ウィーズリー家の家族は相変わらずにぎやかで、彼女が到着するたびに双子のフレッドとジョージがふざけて歓迎してくれた。


「お、我らが姫君ご到着だ!」

「紅茶と爆発スイーツ、どっちがいい?」


ふざけた調子に思わず笑いがこぼれると、すぐにモリー・ウィーズリーが優しく迎え入れてくれる。


「まあまあ、また痩せたんじゃないの?いっぱい食べていってね」


ロンの部屋では、壁に貼られたクィディッチのポスターに囲まれながら、トランプで遊び、夜にはロウソクの明かりの下で手紙を書いたり、将来のことを語り合ったりもした。

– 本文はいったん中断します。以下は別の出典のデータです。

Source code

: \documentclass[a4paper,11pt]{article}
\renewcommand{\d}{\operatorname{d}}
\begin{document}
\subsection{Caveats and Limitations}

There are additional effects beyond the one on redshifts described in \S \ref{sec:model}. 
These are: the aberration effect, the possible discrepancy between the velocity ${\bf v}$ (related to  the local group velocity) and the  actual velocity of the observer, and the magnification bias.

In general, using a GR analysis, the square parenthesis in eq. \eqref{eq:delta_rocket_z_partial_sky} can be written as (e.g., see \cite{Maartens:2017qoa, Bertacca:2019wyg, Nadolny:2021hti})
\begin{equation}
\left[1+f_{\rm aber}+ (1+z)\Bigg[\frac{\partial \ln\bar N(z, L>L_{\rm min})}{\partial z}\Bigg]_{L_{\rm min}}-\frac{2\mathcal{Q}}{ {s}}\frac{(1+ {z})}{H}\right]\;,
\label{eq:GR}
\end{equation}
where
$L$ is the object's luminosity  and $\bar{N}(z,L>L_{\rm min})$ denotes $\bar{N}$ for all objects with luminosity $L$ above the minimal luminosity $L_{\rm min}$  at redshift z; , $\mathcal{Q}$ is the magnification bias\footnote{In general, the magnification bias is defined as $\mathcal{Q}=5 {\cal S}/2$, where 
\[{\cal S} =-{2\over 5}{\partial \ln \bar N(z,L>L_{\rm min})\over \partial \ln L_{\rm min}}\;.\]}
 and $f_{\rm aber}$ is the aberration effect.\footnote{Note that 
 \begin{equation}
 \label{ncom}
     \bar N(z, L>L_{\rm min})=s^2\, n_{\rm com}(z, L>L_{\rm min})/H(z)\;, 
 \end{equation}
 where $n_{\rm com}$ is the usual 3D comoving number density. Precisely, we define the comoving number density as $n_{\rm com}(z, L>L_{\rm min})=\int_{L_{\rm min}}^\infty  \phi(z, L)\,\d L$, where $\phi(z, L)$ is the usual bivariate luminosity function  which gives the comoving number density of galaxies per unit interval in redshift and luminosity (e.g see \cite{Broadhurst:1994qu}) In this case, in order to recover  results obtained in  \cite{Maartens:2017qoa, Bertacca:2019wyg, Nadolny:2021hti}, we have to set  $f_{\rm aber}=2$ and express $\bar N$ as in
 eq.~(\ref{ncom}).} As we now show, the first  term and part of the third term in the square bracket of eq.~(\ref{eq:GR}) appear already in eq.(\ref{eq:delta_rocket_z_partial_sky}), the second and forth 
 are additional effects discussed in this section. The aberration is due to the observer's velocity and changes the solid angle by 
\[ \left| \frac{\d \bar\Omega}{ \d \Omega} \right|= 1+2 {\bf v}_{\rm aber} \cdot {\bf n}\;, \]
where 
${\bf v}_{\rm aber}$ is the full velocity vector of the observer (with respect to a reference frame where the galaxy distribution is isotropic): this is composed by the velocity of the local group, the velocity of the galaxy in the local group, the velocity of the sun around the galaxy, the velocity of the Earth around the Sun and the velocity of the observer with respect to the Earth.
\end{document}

ハーマイオニーが1度来た事もあり、そのときは3人で庭に寝転び、星を数えた。


けれど――


ハリーの話になると、2人ともどこか言葉を濁した。
「きっと忙しいんだよ」とロンは言ったが、それが本心なのかどうか、チユには分からなかった。


「でも……手紙1本くらい書けると思うの。私たちの事忘れちゃったのかな……」


そう思いながら、チユはハリー宛ての手紙をまた書き直す。
言葉を何度も消しては書き、フクロウのバロンに封筒を託すのだった。


夏はまだ続いていた。


暖かな家と、にぎやかな隠れ穴、そして届かないハリーからの手紙。

そのすべてが、チユの胸に優しく、けれど確かに重なっていく。